La sensibilidad necesaria requieres educación y tiempo para el ocio, en un país como el mío saber leer, que no es otra cosa que ser analfabeta funcional, es un logro. Para aprehender la forma artística tenemos que pensar y eso es un trabajo de toda la vida que compromete lo racional y lo irracional que nos conforma y a la vez nos compromete con nosotros y el otro; y esa carencia de tiempo para ejercitarnos en el arte de pensar es la causa de tanta basura visual que nos rodea.

Se prostituye la nostalgia. La infancia es sobada de arriba hacia abajo por la oferta y la demanda. Los juguetes dejan de serlo para convertirse en fetiches, para ser un objeto sin uso, un carrito de hierro sin la alegría de un niño montado en él. Se compra para recuperar algo perdido, pero la alegría, la ingenuidad, la sorpresa ante el mundo que nos rodea no se compra.
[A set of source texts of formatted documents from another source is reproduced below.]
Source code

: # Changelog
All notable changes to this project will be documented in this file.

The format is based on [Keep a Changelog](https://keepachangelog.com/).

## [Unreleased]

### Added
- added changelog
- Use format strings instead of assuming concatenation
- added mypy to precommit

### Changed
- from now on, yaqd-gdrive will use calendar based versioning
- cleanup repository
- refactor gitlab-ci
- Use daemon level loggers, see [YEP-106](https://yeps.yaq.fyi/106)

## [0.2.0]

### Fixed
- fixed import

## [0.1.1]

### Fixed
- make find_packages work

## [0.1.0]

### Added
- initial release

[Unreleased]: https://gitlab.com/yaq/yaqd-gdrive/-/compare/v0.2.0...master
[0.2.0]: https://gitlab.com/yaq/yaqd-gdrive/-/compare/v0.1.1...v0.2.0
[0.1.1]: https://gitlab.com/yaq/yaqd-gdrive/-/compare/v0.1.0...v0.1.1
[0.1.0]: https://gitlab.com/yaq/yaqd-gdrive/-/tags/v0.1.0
Eterno Peter Pan sin vuelo, con su Neverland en ruinas, nubes sin niños ni espadas de palo venciendo a verdaderos piratas de sueño. Nada queda sólo juguetes arrumbados en un asilo de viejos prematuros. Pero eso sí, el culto por el pasado, el espejismo de recobrar lo que nunca regresa está al alcance de la cartera. La infancia se ha convertido en una puesta en escena, los juguetes son de utilería, recipientes vacíos, arte pop.

La moda nerd se impone: lentes, bigote, pajarita, vestidos de estampados, botitas sin suelas, medias de colores y lentes y más lentes y lentes grandes, muy grandes, entre más ridículos mejor; o el toque “original” de la camisa de cuadritos y el pantaloncito de colores –entubado por supuesto–, y el toque del bonito calzado italiano o del tenis bien lavadito o perfectamente mugroso. La bolsa de mujer es también esencial y asexual y ese aire de mundo tan ipad y Wikipedia calcado en la sonrisa del intelectual dominguero en la oficina del café con Wi-Fi todos y cada uno de los días de la semana.

¿Por qué enarbolar una bandera de intelectual o nerd cuando en la puta vida se ha amado un libro o se ha preocupado por conocerse más a fondo? Cedemos el asiento a la apariencia, al performance, a la instalación o al happening sin saber qué está sucediendo. Sí, siempre ha pasado de ese modo, pero hoy, pienso, es más descarado, más falto de imaginación, somos una especie de muñequitos de plástico con un trajecito de un sólo modelo en diferentes colores interpretando un único y malogrado papel. Aunque todo esto me lleva a una pregunta, ¿por qué la mayoría de jóvenes de una supuesta clase media quiere ser intelectual o “creativo” o al menos disfrazarse de…?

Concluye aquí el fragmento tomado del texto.